**AIM OF THE TASK**
Once the pictures are removed, output the remaining entries exactly as given.
++++++
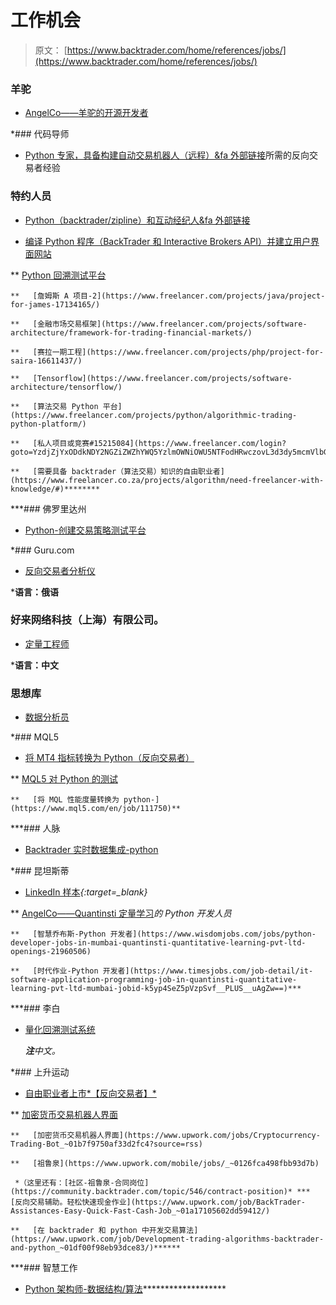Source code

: # 工作机会

> 原文： [https://www.backtrader.com/home/references/jobs/](https://www.backtrader.com/home/references/jobs/)

### 羊驼

*   [AngelCo——羊驼的开源开发者](https://angel.co/company/alpaca/jobs/398197-open-source-developer)

 *### 代码导师

*   [Python 专家，具备构建自动交易机器人（远程）&fa 外部链接](https://www.codementor.io/remote-jobs/details/6ihemotrf8)所需的反向交易者经验

### 特约人员

*   [Python（backtrader/zipline）和互动经纪人&fa 外部链接](https://www.freelancer.com/projects/python/python-backtrader-zipline-interactive/)

*   [编译 Python 程序（BackTrader 和 Interactive Brokers API）并建立用户界面网站](https://www.freelancer.com/projects/php/compile-python-programs-backtrader/)

**   [Python 回溯测试平台](https://www.freelancer.com/projects/python/python-backtesting-platform/)

    **   [詹姆斯 A 项目-2](https://www.freelancer.com/projects/java/project-for-james-17134165/)

    **   [金融市场交易框架](https://www.freelancer.com/projects/software-architecture/framework-for-trading-financial-markets/)

    **   [赛拉一期工程](https://www.freelancer.com/projects/php/project-for-saira-16611437/)

    **   [Tensorflow](https://www.freelancer.com/projects/software-architecture/tensorflow/)

    **   [算法交易 Python 平台](https://www.freelancer.com/projects/python/algorithmic-trading-python-platform/)

    **   [私人项目或竞赛#15215084](https://www.freelancer.com/login?goto=YzdjZjYxODdkNDY2NGZiZWZhYWQ5YzlmOWNiOWU5NTFodHRwczovL3d3dy5mcmVlbGFuY2VyLmNvbS9wcm9qZWN0cy9waHAvcHJvamVjdC1mb3ItbWFyY2Vsby0xNTIxNTA4NC8,)

    **   [需要具备 backtrader（算法交易）知识的自由职业者](https://www.freelancer.co.za/projects/algorithm/need-freelancer-with-knowledge/#)******** 

 ***### 佛罗里达州

*   [Python-创建交易策略测试平台](https://www.fl.ru/projects/4084063/python---sozdanie-platformyi-dlya-testirovaniya-torgovyih-strategiy.html)

 *### Guru.com

*   [反向交易者分析仪](https://www.guru.com/jobs/backtrader-analyzers/1620746&SearchUrl=search.aspx?)

 ***语言：俄语**

### 好来网络科技（上海）有限公司。

*   [定量工程师](https://cn.linkedin.com/jobs/view/%E9%87%8F%E5%8C%96%E5%B7%A5%E7%A8%8B%E5%B8%88-at-%E6%98%A7%E6%9D%A5%E7%BD%91%E7%BB%9C%E7%A7%91%E6%8A%80%EF%BC%88%E4%B8%8A%E6%B5%B7%EF%BC%89%E6%9C%89%E9%99%90%E5%85%AC%E5%8F%B8-1035267305)

 ***语言：中文**

### 思想库

*   [数据分析员](https://www.naukri.com/job-listings-Data-Analyst-Mindpool-Technologies-Pvt-Ltd-Mumbai-4-to-6-years-101018500874?src=seo_srp&sid=15424766186813&xp=2&px=1)

 *### MQL5

*   [将 MT4 指标转换为 Python（反向交易者）](https://www.mql5.com/en/job/110781)

**   [MQL5 对 Python 的测试](https://www.mql5.com/en/job/110670)

    **   [将 MQL 性能度量转换为 python-](https://www.mql5.com/en/job/111750)** 

 ***### 人脉

*   [Backtrader 实时数据集成-python](https://www.peopleperhour.com/freelance-jobs/software-development/integration-api/backtrader-realtime-data-integration-python-2003107)

 *### 昆坦斯蒂

*   [LinkedIn 样本](https://in.linkedin.com/jobs/view/python-developer-data-structure-algorithm-%282-5-yrs%29-mumbai-at-quantinsti-521788470)*{:target=_blank}*

**   [AngelCo——Quantinsti 定量学习](https://angel.co/company/quantinsti-quantitative-learning/jobs/306165-python-developer)*的 Python 开发人员*

    **   [智慧乔布斯-Python 开发者](https://www.wisdomjobs.com/jobs/python-developer-jobs-in-mumbai-quantinsti-quantitative-learning-pvt-ltd-openings-21960506)

    **   [时代作业-Python 开发者](https://www.timesjobs.com/job-detail/it-software-application-programming-job-in-quantinsti-quantitative-learning-pvt-ltd-mumbai-jobid-k5yp4SeZ5pVzpSvf__PLUS__uAgZw==)*** 

 ***### 李白

*   [量化回溯测试系统](https://shixian.com/jobs/1981651029)

     ***注**中文。* 

 *### 上升运动

*   [自由职业者上市*【反向交易者】*](https://www.upwork.com/o/profiles/browse/?q=backtrader)

**   [加密货币交易机器人界面](https://www.upwork.com/jobs/Cryptocurrency-Trading-Bot_~01b7f9750af33d2fc4?source=rss)

    **   [加密货币交易机器人界面](https://www.upwork.com/jobs/Cryptocurrency-Trading-Bot_~01b7f9750af33d2fc4?source=rss)

    **   [祖鲁泉](https://www.upwork.com/mobile/jobs/_~0126fca498fbb93d7b)

     *（这里还有：[社区-祖鲁泉-合同岗位](https://community.backtrader.com/topic/546/contract-position)* ***   [反向交易辅助。轻松快速现金作业](https://www.upwork.com/job/BackTrader-Assistances-Easy-Quick-Fast-Cash-Job_~01a17105602dd59412/)

    **   [在 backtrader 和 python 中开发交易算法](https://www.upwork.com/job/Development-trading-algorithms-backtrader-and-python_~01df00f98eb93dce83/)****** 

 ***### 智慧工作

*   [Python 架构师-数据结构/算法](https://www.wisdomjobs.com/jobs/python-architect-data-structure-a-jobs-in-mumbai-quantinsti-quantitative-learning-pvt-ltd-openings-6356247)*******************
++++++
**SOLUTION FOR THIS TASK**
Source code

: # 工作机会

> 原文： [https://www.backtrader.com/home/references/jobs/](https://www.backtrader.com/home/references/jobs/)

### 羊驼

*   [AngelCo——羊驼的开源开发者](https://angel.co/company/alpaca/jobs/398197-open-source-developer)

 *### 代码导师

*   [Python 专家，具备构建自动交易机器人（远程）&fa 外部链接](https://www.codementor.io/remote-jobs/details/6ihemotrf8)所需的反向交易者经验

### 特约人员

*   [Python（backtrader/zipline）和互动经纪人&fa 外部链接](https://www.freelancer.com/projects/python/python-backtrader-zipline-interactive/)

*   [编译 Python 程序（BackTrader 和 Interactive Brokers API）并建立用户界面网站](https://www.freelancer.com/projects/php/compile-python-programs-backtrader/)

**   [Python 回溯测试平台](https://www.freelancer.com/projects/python/python-backtesting-platform/)

    **   [詹姆斯 A 项目-2](https://www.freelancer.com/projects/java/project-for-james-17134165/)

    **   [金融市场交易框架](https://www.freelancer.com/projects/software-architecture/framework-for-trading-financial-markets/)

    **   [赛拉一期工程](https://www.freelancer.com/projects/php/project-for-saira-16611437/)

    **   [Tensorflow](https://www.freelancer.com/projects/software-architecture/tensorflow/)

    **   [算法交易 Python 平台](https://www.freelancer.com/projects/python/algorithmic-trading-python-platform/)

    **   [私人项目或竞赛#15215084](https://www.freelancer.com/login?goto=YzdjZjYxODdkNDY2NGZiZWZhYWQ5YzlmOWNiOWU5NTFodHRwczovL3d3dy5mcmVlbGFuY2VyLmNvbS9wcm9qZWN0cy9waHAvcHJvamVjdC1mb3ItbWFyY2Vsby0xNTIxNTA4NC8,)

    **   [需要具备 backtrader（算法交易）知识的自由职业者](https://www.freelancer.co.za/projects/algorithm/need-freelancer-with-knowledge/#)******** 

 ***### 佛罗里达州

*   [Python-创建交易策略测试平台](https://www.fl.ru/projects/4084063/python---sozdanie-platformyi-dlya-testirovaniya-torgovyih-strategiy.html)

 *### Guru.com

*   [反向交易者分析仪](https://www.guru.com/jobs/backtrader-analyzers/1620746&SearchUrl=search.aspx?)

 ***语言：俄语**

### 好来网络科技（上海）有限公司。

*   [定量工程师](https://cn.linkedin.com/jobs/view/%E9%87%8F%E5%8C%96%E5%B7%A5%E7%A8%8B%E5%B8%88-at-%E6%98%A7%E6%9D%A5%E7%BD%91%E7%BB%9C%E7%A7%91%E6%8A%80%EF%BC%88%E4%B8%8A%E6%B5%B7%EF%BC%89%E6%9C%89%E9%99%90%E5%85%AC%E5%8F%B8-1035267305)

 ***语言：中文**

### 思想库

*   [数据分析员](https://www.naukri.com/job-listings-Data-Analyst-Mindpool-Technologies-Pvt-Ltd-Mumbai-4-to-6-years-101018500874?src=seo_srp&sid=15424766186813&xp=2&px=1)

 *### MQL5

*   [将 MT4 指标转换为 Python（反向交易者）](https://www.mql5.com/en/job/110781)

**   [MQL5 对 Python 的测试](https://www.mql5.com/en/job/110670)

    **   [将 MQL 性能度量转换为 python-](https://www.mql5.com/en/job/111750)** 

 ***### 人脉

*   [Backtrader 实时数据集成-python](https://www.peopleperhour.com/freelance-jobs/software-development/integration-api/backtrader-realtime-data-integration-python-2003107)

 *### 昆坦斯蒂

*   [LinkedIn 样本](https://in.linkedin.com/jobs/view/python-developer-data-structure-algorithm-%282-5-yrs%29-mumbai-at-quantinsti-521788470)*{:target=_blank}*

**   [AngelCo——Quantinsti 定量学习](https://angel.co/company/quantinsti-quantitative-learning/jobs/306165-python-developer)*的 Python 开发人员*

    **   [智慧乔布斯-Python 开发者](https://www.wisdomjobs.com/jobs/python-developer-jobs-in-mumbai-quantinsti-quantitative-learning-pvt-ltd-openings-21960506)

    **   [时代作业-Python 开发者](https://www.timesjobs.com/job-detail/it-software-application-programming-job-in-quantinsti-quantitative-learning-pvt-ltd-mumbai-jobid-k5yp4SeZ5pVzpSvf__PLUS__uAgZw==)*** 

 ***### 李白

*   [量化回溯测试系统](https://shixian.com/jobs/1981651029)

     ***注**中文。* 

 *### 上升运动

*   [自由职业者上市*【反向交易者】*](https://www.upwork.com/o/profiles/browse/?q=backtrader)

**   [加密货币交易机器人界面](https://www.upwork.com/jobs/Cryptocurrency-Trading-Bot_~01b7f9750af33d2fc4?source=rss)

    **   [加密货币交易机器人界面](https://www.upwork.com/jobs/Cryptocurrency-Trading-Bot_~01b7f9750af33d2fc4?source=rss)

    **   [祖鲁泉](https://www.upwork.com/mobile/jobs/_~0126fca498fbb93d7b)

     *（这里还有：[社区-祖鲁泉-合同岗位](https://community.backtrader.com/topic/546/contract-position)* ***   [反向交易辅助。轻松快速现金作业](https://www.upwork.com/job/BackTrader-Assistances-Easy-Quick-Fast-Cash-Job_~01a17105602dd59412/)

    **   [在 backtrader 和 python 中开发交易算法](https://www.upwork.com/job/Development-trading-algorithms-backtrader-and-python_~01df00f98eb93dce83/)****** 

 ***### 智慧工作

*   [Python 架构师-数据结构/算法](https://www.wisdomjobs.com/jobs/python-architect-data-structure-a-jobs-in-mumbai-quantinsti-quantitative-learning-pvt-ltd-openings-6356247)*******************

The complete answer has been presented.